(Beginning of Data in this exercise)

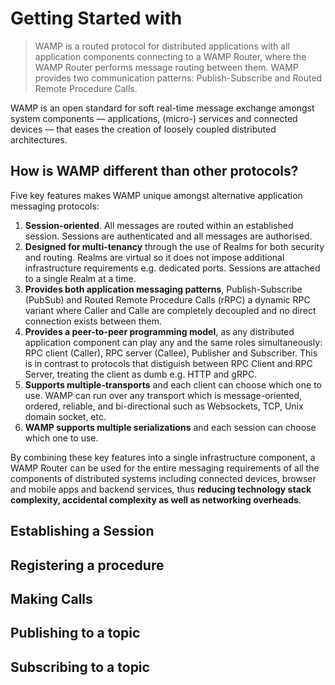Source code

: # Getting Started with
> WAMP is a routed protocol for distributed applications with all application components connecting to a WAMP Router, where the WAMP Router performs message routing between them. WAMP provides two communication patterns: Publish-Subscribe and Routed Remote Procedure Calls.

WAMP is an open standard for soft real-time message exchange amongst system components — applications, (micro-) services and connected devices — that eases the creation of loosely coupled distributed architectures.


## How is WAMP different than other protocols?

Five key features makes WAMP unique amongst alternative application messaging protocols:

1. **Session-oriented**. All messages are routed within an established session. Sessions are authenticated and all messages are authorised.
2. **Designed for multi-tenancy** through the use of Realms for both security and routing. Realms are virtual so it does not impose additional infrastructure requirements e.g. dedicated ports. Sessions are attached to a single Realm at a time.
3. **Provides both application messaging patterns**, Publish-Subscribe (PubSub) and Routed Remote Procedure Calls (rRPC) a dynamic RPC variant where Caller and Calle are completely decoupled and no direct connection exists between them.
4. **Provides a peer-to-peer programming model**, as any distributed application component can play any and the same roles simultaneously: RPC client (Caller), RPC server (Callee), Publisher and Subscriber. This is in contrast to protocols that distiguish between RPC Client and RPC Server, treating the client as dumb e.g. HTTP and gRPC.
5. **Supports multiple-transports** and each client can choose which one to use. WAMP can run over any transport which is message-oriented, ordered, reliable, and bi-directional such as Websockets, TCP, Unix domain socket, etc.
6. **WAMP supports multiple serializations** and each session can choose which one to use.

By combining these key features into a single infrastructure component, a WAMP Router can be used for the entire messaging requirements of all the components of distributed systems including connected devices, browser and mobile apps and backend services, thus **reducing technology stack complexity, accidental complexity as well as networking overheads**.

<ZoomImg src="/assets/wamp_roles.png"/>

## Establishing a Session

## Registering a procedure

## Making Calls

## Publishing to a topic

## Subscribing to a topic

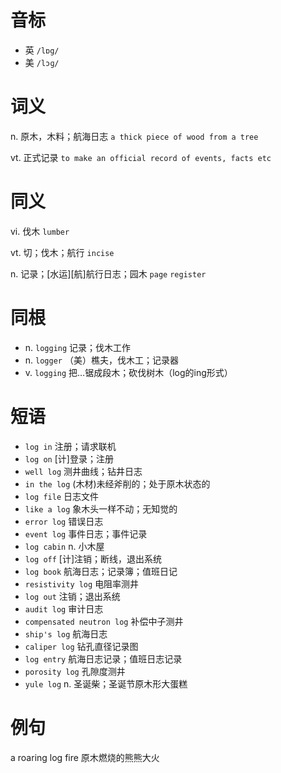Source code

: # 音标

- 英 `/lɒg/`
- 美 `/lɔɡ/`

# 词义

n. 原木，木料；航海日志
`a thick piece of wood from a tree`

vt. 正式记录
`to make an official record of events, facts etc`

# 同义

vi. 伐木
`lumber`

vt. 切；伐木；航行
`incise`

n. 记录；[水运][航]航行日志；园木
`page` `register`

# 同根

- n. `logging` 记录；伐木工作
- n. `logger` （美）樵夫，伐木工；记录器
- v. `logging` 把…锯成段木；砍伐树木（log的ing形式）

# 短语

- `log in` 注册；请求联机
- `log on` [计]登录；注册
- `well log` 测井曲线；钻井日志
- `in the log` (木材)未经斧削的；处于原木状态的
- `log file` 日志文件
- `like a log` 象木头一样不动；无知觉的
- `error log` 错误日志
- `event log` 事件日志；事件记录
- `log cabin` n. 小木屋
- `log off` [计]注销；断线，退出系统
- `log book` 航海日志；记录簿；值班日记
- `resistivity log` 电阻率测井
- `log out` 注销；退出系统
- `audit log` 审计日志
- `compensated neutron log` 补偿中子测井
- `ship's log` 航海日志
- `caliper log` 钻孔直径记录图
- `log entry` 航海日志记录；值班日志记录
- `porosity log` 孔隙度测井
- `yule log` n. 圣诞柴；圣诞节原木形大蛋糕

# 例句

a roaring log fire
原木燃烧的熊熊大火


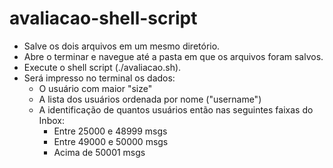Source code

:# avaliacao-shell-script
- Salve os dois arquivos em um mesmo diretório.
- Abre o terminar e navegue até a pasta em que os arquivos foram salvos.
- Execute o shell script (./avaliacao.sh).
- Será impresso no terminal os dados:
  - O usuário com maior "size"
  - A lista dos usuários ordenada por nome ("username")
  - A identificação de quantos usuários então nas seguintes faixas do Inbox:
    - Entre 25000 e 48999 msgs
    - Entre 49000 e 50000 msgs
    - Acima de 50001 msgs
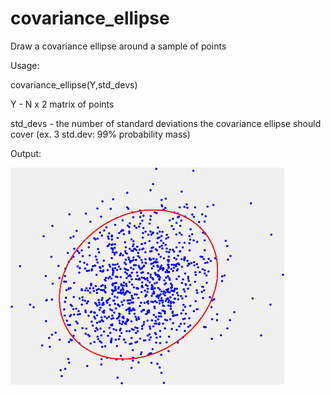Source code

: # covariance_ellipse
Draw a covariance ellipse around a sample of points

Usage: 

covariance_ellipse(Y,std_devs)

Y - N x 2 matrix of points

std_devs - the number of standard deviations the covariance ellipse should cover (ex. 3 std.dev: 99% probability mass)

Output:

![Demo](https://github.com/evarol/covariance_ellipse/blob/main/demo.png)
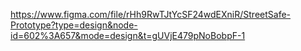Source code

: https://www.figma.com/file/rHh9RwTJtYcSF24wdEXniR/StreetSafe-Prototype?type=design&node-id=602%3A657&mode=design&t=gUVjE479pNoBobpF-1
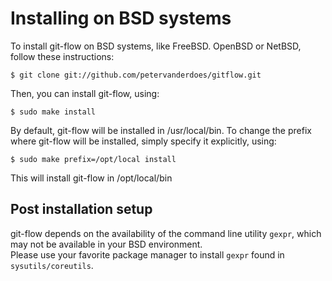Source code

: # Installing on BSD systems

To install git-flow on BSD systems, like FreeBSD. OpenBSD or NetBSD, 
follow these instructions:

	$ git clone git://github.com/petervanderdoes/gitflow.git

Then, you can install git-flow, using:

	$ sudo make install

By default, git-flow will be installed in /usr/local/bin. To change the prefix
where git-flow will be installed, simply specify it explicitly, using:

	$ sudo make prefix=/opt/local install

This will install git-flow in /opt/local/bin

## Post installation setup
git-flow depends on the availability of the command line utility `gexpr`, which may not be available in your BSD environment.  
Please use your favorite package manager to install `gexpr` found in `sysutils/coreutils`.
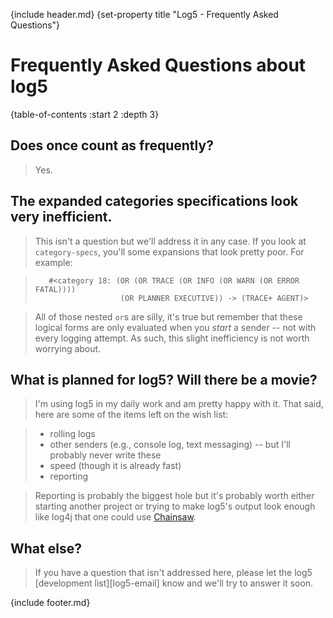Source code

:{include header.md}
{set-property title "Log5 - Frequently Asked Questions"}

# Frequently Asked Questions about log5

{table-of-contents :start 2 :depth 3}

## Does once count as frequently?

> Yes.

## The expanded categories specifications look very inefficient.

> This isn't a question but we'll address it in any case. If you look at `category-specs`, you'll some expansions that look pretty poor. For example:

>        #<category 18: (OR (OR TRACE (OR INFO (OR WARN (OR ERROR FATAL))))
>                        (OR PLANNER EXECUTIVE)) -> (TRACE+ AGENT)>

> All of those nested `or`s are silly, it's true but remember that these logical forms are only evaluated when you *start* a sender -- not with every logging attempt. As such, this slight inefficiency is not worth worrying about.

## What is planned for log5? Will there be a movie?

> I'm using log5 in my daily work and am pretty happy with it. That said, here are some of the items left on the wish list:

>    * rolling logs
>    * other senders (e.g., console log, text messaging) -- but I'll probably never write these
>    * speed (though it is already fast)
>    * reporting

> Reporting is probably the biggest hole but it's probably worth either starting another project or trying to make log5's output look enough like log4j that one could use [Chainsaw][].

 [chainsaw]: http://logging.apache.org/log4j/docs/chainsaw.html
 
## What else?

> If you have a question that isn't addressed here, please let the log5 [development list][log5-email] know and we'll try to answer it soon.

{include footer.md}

(End of Data in this exercise)
(Beginning of Data in this exercise)

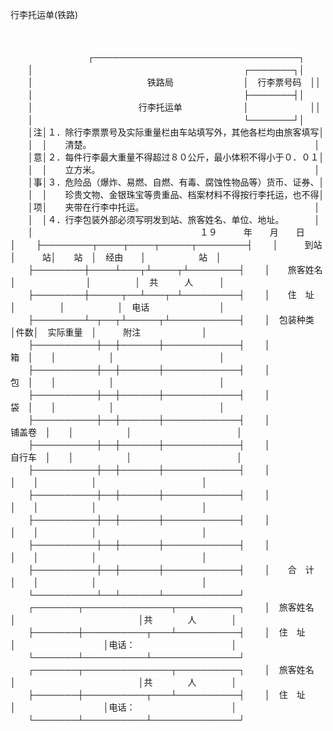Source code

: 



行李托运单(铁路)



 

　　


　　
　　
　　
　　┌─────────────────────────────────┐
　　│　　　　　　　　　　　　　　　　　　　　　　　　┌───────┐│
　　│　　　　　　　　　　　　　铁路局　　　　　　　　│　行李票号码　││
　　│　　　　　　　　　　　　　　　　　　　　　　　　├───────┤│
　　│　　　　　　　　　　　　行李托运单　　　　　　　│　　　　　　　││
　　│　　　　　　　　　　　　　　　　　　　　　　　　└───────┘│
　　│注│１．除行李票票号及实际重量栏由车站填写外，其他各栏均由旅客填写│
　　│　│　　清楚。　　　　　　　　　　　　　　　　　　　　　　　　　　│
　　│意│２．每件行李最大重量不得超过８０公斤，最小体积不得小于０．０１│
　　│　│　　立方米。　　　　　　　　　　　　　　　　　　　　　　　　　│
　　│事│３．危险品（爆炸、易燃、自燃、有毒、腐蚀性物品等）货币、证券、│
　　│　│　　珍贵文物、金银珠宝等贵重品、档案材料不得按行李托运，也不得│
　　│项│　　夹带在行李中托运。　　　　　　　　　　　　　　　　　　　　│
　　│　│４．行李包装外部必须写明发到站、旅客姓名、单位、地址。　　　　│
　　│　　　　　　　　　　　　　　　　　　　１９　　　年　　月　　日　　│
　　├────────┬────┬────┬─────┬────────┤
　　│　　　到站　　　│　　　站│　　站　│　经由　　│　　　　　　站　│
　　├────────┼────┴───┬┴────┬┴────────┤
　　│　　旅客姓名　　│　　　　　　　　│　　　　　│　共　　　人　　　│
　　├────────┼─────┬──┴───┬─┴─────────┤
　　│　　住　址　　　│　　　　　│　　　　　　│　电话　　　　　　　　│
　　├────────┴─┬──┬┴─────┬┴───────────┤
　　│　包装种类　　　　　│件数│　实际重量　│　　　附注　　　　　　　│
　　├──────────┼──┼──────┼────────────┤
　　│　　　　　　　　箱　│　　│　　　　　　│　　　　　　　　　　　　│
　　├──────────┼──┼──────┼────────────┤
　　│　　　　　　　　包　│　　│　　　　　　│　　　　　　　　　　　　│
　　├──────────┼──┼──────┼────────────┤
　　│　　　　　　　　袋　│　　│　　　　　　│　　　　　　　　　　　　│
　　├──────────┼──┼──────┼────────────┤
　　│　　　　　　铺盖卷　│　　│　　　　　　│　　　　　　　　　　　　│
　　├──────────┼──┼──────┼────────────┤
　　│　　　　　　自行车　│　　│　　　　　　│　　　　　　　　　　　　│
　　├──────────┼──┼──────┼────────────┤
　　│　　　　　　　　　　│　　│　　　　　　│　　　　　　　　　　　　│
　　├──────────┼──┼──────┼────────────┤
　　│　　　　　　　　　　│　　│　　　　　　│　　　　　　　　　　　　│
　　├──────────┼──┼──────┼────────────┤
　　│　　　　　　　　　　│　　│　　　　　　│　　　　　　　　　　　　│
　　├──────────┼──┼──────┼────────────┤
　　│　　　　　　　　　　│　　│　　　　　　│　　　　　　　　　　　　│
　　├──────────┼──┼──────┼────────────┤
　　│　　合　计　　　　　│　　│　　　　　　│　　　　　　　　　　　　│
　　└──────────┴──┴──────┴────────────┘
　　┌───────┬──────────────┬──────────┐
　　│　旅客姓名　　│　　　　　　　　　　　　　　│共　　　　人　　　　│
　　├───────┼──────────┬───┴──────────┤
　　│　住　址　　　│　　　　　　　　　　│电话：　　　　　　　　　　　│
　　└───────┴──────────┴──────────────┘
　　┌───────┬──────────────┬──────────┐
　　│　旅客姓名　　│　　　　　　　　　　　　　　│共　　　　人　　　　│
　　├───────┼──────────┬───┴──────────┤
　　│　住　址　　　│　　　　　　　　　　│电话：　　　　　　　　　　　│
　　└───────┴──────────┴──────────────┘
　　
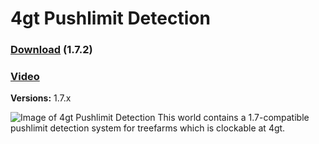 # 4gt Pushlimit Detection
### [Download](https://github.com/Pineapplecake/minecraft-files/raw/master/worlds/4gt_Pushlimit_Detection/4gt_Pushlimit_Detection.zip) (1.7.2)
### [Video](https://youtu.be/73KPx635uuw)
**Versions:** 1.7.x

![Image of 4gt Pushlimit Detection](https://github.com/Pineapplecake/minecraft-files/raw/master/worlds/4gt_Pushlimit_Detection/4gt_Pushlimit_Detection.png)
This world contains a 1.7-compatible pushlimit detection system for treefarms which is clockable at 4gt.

(End of Data in this exercise)

Your objective
Scan the records above and report every line with the string "avaliacao".

Completed exercise
:# avaliacao-shell-script
- Execute o shell script (./avaliacao.sh).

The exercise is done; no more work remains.